Each line in the entries below that holds the string "Calculando" is to be listed.

-- MATERIAL PROVIDED follows --

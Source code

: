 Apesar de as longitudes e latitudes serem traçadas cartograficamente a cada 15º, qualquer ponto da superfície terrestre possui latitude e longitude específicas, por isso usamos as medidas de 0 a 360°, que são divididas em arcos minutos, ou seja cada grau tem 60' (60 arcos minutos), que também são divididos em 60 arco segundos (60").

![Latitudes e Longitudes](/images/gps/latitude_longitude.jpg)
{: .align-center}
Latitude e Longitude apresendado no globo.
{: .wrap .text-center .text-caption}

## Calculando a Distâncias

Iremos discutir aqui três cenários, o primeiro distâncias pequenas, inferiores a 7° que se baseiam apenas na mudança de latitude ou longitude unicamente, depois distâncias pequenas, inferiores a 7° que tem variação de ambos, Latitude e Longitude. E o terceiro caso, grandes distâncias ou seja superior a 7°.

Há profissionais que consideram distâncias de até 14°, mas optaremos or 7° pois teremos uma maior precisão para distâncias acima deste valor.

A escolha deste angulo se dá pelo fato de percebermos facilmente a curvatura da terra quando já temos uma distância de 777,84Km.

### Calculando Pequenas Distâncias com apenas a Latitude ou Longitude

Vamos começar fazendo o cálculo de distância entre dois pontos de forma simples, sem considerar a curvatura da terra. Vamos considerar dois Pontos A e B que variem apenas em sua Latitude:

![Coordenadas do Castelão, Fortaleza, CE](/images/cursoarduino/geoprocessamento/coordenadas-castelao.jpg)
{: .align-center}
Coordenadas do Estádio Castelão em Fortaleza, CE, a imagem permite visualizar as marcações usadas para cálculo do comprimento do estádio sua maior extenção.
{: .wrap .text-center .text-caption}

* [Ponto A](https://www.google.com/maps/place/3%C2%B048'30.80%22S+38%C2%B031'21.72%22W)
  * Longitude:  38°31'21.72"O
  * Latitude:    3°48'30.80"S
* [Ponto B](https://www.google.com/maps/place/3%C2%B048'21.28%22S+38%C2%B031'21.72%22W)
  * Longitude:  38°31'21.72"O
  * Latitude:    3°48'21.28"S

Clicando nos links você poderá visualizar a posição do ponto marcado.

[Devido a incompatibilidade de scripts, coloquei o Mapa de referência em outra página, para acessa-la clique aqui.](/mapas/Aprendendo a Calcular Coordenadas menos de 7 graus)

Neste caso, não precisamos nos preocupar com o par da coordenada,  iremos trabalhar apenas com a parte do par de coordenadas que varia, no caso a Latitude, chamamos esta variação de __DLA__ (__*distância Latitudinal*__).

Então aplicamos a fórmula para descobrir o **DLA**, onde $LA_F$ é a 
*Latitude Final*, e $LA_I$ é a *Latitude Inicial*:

-- MATERIAL PROVIDED concluded --

• _RESULT OF THE EXERCISE_
## Calculando a Distâncias
### Calculando Pequenas Distâncias com apenas a Latitude ou Longitude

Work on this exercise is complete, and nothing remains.